WHAT IS REQUIRED – In the listing below, find each line that holds "English" and list it.

···

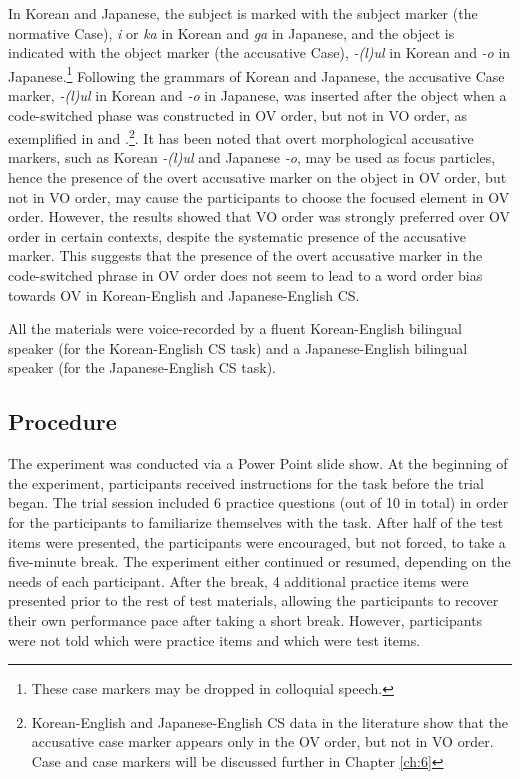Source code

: In Korean and Japanese, the subject is marked with the subject marker (the normative Case), \textit{i} or \textit{ka} in Korean and \textit{ga} in Japanese, and the object is indicated with the object marker (the accusative Case), \textit{{}-(l)ul} in Korean and \textit{{}-o} in Japanese.\footnote{\textrm{These case markers may be dropped in colloquial speech.}} Following the grammars of Korean and Japanese, the accusative Case marker, \textit{{}-(l)ul} in Korean and \textit{{}-o} in Japanese, was inserted after the object when a code-switched phase was constructed in \ac{OV} order, but not in \ac{VO} order, as exemplified in  and .\footnote{Korean-English and Japanese-English \ac{CS} data in the literature show that the accusative case marker appears only in the \ac{OV} order, but not in \ac{VO} order. Case and case markers will be discussed further in Chapter \ref{ch:6}}. It has been noted that overt morphological accusative markers, such as Korean \textit{{}-(l)ul} and Japanese \textit{{}-o}, may be used as focus particles, hence the presence of the overt accusative marker on the object in \ac{OV} order, but not in \ac{VO} order, may cause the participants to choose the focused element in \ac{OV} order. However, the results showed that \ac{VO} order was strongly preferred over \ac{OV} order in certain contexts, despite the systematic presence of the accusative marker. This suggests that the presence of the overt accusative marker in the code-switched phrase in \ac{OV} order does not seem to lead to a word order bias towards \ac{OV} in Korean-English and Japanese-English \ac{CS}. 

All the materials were voice-recorded by a fluent Korean-English bilingual speaker (for the Korean-English \ac{CS} task) and a Japanese-English bilingual speaker (for the Japanese-English \ac{CS} task). 

\subsection{Procedure}\label{ch2:sect:2.1.3}

The experiment was conducted via a Power Point slide show. At the beginning of the experiment, participants received instructions for the task before the trial began. The trial session included 6 practice questions (out of 10 in total) in order for the participants to familiarize themselves with the task. After half of the test items were presented, the participants were encouraged, but not forced, to take a five-minute break. The experiment either continued or resumed, depending on the needs of each participant. After the break, 4 additional practice items were presented prior to the rest of test materials, allowing the participants to recover their own performance pace after taking a short break. However, participants were not told which were practice items and which were test items.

···

TASK ANSWER –
: In Korean and Japanese, the subject is marked with the subject marker (the normative Case), \textit{i} or \textit{ka} in Korean and \textit{ga} in Japanese, and the object is indicated with the object marker (the accusative Case), \textit{{}-(l)ul} in Korean and \textit{{}-o} in Japanese.\footnote{\textrm{These case markers may be dropped in colloquial speech.}} Following the grammars of Korean and Japanese, the accusative Case marker, \textit{{}-(l)ul} in Korean and \textit{{}-o} in Japanese, was inserted after the object when a code-switched phase was constructed in \ac{OV} order, but not in \ac{VO} order, as exemplified in  and .\footnote{Korean-English and Japanese-English \ac{CS} data in the literature show that the accusative case marker appears only in the \ac{OV} order, but not in \ac{VO} order. Case and case markers will be discussed further in Chapter \ref{ch:6}}. It has been noted that overt morphological accusative markers, such as Korean \textit{{}-(l)ul} and Japanese \textit{{}-o}, may be used as focus particles, hence the presence of the overt accusative marker on the object in \ac{OV} order, but not in \ac{VO} order, may cause the participants to choose the focused element in \ac{OV} order. However, the results showed that \ac{VO} order was strongly preferred over \ac{OV} order in certain contexts, despite the systematic presence of the accusative marker. This suggests that the presence of the overt accusative marker in the code-switched phrase in \ac{OV} order does not seem to lead to a word order bias towards \ac{OV} in Korean-English and Japanese-English \ac{CS}. 
All the materials were voice-recorded by a fluent Korean-English bilingual speaker (for the Korean-English \ac{CS} task) and a Japanese-English bilingual speaker (for the Japanese-English \ac{CS} task). 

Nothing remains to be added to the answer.